[Excerpts from a dataset]
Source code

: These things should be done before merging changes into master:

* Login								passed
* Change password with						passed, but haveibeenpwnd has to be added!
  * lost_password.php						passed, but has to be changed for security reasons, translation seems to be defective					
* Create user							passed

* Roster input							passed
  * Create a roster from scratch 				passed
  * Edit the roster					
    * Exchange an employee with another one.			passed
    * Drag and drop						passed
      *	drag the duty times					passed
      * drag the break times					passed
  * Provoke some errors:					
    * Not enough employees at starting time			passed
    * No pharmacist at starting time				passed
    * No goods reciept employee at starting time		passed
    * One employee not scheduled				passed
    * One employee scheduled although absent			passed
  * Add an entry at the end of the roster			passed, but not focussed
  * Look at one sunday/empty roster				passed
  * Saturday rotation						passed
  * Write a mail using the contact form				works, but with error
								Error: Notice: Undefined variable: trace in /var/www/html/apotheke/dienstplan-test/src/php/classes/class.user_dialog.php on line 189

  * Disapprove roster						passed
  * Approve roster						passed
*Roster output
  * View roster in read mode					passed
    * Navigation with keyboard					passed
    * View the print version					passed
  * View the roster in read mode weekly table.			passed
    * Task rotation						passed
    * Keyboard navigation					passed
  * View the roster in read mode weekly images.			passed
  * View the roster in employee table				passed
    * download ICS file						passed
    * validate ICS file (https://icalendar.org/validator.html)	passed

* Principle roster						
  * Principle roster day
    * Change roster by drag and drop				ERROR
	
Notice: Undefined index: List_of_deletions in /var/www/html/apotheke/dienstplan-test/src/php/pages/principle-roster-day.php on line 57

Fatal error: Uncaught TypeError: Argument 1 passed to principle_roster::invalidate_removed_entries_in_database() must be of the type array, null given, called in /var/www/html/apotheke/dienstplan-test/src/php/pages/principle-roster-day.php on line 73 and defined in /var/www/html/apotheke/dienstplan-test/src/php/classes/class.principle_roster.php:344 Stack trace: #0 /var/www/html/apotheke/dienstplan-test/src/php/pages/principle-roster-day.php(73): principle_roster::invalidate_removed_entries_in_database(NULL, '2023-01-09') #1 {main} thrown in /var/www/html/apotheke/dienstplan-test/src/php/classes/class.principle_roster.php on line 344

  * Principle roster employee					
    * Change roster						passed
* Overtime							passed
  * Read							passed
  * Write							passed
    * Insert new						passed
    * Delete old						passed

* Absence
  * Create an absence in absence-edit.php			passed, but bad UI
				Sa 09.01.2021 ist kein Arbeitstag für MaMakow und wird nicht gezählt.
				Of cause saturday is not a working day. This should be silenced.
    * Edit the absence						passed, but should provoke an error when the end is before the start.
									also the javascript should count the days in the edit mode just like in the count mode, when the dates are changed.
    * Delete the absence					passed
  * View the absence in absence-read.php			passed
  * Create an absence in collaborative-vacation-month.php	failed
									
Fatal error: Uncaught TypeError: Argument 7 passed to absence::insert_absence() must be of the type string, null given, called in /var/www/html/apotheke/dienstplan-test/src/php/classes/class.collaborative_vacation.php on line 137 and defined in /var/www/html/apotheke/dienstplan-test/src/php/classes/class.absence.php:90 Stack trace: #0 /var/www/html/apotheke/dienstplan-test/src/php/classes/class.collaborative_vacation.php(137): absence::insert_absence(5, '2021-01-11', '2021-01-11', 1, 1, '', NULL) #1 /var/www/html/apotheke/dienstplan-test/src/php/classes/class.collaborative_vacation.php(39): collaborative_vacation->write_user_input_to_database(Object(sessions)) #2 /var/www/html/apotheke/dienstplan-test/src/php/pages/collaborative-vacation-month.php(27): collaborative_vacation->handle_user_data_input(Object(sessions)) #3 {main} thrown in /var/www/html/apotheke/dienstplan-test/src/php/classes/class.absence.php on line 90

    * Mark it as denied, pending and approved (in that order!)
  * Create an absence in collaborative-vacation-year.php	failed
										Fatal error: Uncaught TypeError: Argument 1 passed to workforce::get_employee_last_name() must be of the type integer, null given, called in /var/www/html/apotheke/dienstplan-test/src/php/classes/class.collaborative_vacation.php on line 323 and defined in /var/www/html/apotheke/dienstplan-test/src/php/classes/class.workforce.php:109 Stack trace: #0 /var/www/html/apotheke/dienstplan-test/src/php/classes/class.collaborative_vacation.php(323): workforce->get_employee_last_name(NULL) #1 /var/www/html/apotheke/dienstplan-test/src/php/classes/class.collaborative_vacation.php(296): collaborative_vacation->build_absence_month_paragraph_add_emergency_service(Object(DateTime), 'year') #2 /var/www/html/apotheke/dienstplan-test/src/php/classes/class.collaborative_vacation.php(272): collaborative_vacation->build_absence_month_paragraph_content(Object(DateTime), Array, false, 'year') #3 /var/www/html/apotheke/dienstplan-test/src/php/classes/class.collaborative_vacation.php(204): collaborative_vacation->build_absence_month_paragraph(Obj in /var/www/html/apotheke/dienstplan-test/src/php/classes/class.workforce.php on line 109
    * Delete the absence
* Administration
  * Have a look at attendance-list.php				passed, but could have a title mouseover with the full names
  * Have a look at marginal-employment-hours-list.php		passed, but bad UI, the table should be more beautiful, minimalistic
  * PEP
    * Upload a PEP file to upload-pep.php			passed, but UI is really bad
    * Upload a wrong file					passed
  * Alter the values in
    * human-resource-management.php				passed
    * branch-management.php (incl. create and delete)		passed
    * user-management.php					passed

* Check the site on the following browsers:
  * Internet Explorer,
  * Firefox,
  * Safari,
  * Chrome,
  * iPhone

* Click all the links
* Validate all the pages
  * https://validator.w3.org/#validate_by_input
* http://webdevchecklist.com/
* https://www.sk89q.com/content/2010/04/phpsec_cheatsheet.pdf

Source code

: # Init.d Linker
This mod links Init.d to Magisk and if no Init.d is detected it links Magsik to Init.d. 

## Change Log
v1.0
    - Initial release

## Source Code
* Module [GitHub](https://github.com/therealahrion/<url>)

- [HOW TO COMPLETE THIS TASK]: Copy out the records once more. Match them exactly.

- [REPLY]:
Source code

: These things should be done before merging changes into master:

* Login								passed
* Change password with						passed, but haveibeenpwnd has to be added!
  * lost_password.php						passed, but has to be changed for security reasons, translation seems to be defective					
* Create user							passed

* Roster input							passed
  * Create a roster from scratch 				passed
  * Edit the roster					
    * Exchange an employee with another one.			passed
    * Drag and drop						passed
      *	drag the duty times					passed
      * drag the break times					passed
  * Provoke some errors:					
    * Not enough employees at starting time			passed
    * No pharmacist at starting time				passed
    * No goods reciept employee at starting time		passed
    * One employee not scheduled				passed
    * One employee scheduled although absent			passed
  * Add an entry at the end of the roster			passed, but not focussed
  * Look at one sunday/empty roster				passed
  * Saturday rotation						passed
  * Write a mail using the contact form				works, but with error
								Error: Notice: Undefined variable: trace in /var/www/html/apotheke/dienstplan-test/src/php/classes/class.user_dialog.php on line 189

  * Disapprove roster						passed
  * Approve roster						passed
*Roster output
  * View roster in read mode					passed
    * Navigation with keyboard					passed
    * View the print version					passed
  * View the roster in read mode weekly table.			passed
    * Task rotation						passed
    * Keyboard navigation					passed
  * View the roster in read mode weekly images.			passed
  * View the roster in employee table				passed
    * download ICS file						passed
    * validate ICS file (https://icalendar.org/validator.html)	passed

* Principle roster						
  * Principle roster day
    * Change roster by drag and drop				ERROR
	
Notice: Undefined index: List_of_deletions in /var/www/html/apotheke/dienstplan-test/src/php/pages/principle-roster-day.php on line 57

Fatal error: Uncaught TypeError: Argument 1 passed to principle_roster::invalidate_removed_entries_in_database() must be of the type array, null given, called in /var/www/html/apotheke/dienstplan-test/src/php/pages/principle-roster-day.php on line 73 and defined in /var/www/html/apotheke/dienstplan-test/src/php/classes/class.principle_roster.php:344 Stack trace: #0 /var/www/html/apotheke/dienstplan-test/src/php/pages/principle-roster-day.php(73): principle_roster::invalidate_removed_entries_in_database(NULL, '2023-01-09') #1 {main} thrown in /var/www/html/apotheke/dienstplan-test/src/php/classes/class.principle_roster.php on line 344

  * Principle roster employee					
    * Change roster						passed
* Overtime							passed
  * Read							passed
  * Write							passed
    * Insert new						passed
    * Delete old						passed

* Absence
  * Create an absence in absence-edit.php			passed, but bad UI
				Sa 09.01.2021 ist kein Arbeitstag für MaMakow und wird nicht gezählt.
				Of cause saturday is not a working day. This should be silenced.
    * Edit the absence						passed, but should provoke an error when the end is before the start.
									also the javascript should count the days in the edit mode just like in the count mode, when the dates are changed.
    * Delete the absence					passed
  * View the absence in absence-read.php			passed
  * Create an absence in collaborative-vacation-month.php	failed
									
Fatal error: Uncaught TypeError: Argument 7 passed to absence::insert_absence() must be of the type string, null given, called in /var/www/html/apotheke/dienstplan-test/src/php/classes/class.collaborative_vacation.php on line 137 and defined in /var/www/html/apotheke/dienstplan-test/src/php/classes/class.absence.php:90 Stack trace: #0 /var/www/html/apotheke/dienstplan-test/src/php/classes/class.collaborative_vacation.php(137): absence::insert_absence(5, '2021-01-11', '2021-01-11', 1, 1, '', NULL) #1 /var/www/html/apotheke/dienstplan-test/src/php/classes/class.collaborative_vacation.php(39): collaborative_vacation->write_user_input_to_database(Object(sessions)) #2 /var/www/html/apotheke/dienstplan-test/src/php/pages/collaborative-vacation-month.php(27): collaborative_vacation->handle_user_data_input(Object(sessions)) #3 {main} thrown in /var/www/html/apotheke/dienstplan-test/src/php/classes/class.absence.php on line 90

    * Mark it as denied, pending and approved (in that order!)
  * Create an absence in collaborative-vacation-year.php	failed
										Fatal error: Uncaught TypeError: Argument 1 passed to workforce::get_employee_last_name() must be of the type integer, null given, called in /var/www/html/apotheke/dienstplan-test/src/php/classes/class.collaborative_vacation.php on line 323 and defined in /var/www/html/apotheke/dienstplan-test/src/php/classes/class.workforce.php:109 Stack trace: #0 /var/www/html/apotheke/dienstplan-test/src/php/classes/class.collaborative_vacation.php(323): workforce->get_employee_last_name(NULL) #1 /var/www/html/apotheke/dienstplan-test/src/php/classes/class.collaborative_vacation.php(296): collaborative_vacation->build_absence_month_paragraph_add_emergency_service(Object(DateTime), 'year') #2 /var/www/html/apotheke/dienstplan-test/src/php/classes/class.collaborative_vacation.php(272): collaborative_vacation->build_absence_month_paragraph_content(Object(DateTime), Array, false, 'year') #3 /var/www/html/apotheke/dienstplan-test/src/php/classes/class.collaborative_vacation.php(204): collaborative_vacation->build_absence_month_paragraph(Obj in /var/www/html/apotheke/dienstplan-test/src/php/classes/class.workforce.php on line 109
    * Delete the absence
* Administration
  * Have a look at attendance-list.php				passed, but could have a title mouseover with the full names
  * Have a look at marginal-employment-hours-list.php		passed, but bad UI, the table should be more beautiful, minimalistic
  * PEP
    * Upload a PEP file to upload-pep.php			passed, but UI is really bad
    * Upload a wrong file					passed
  * Alter the values in
    * human-resource-management.php				passed
    * branch-management.php (incl. create and delete)		passed
    * user-management.php					passed

* Check the site on the following browsers:
  * Internet Explorer,
  * Firefox,
  * Safari,
  * Chrome,
  * iPhone

* Click all the links
* Validate all the pages
  * https://validator.w3.org/#validate_by_input
* http://webdevchecklist.com/
* https://www.sk89q.com/content/2010/04/phpsec_cheatsheet.pdf

Source code

: # Init.d Linker
This mod links Init.d to Magisk and if no Init.d is detected it links Magsik to Init.d. 

## Change Log
v1.0
    - Initial release

## Source Code
* Module [GitHub](https://github.com/therealahrion/<url>)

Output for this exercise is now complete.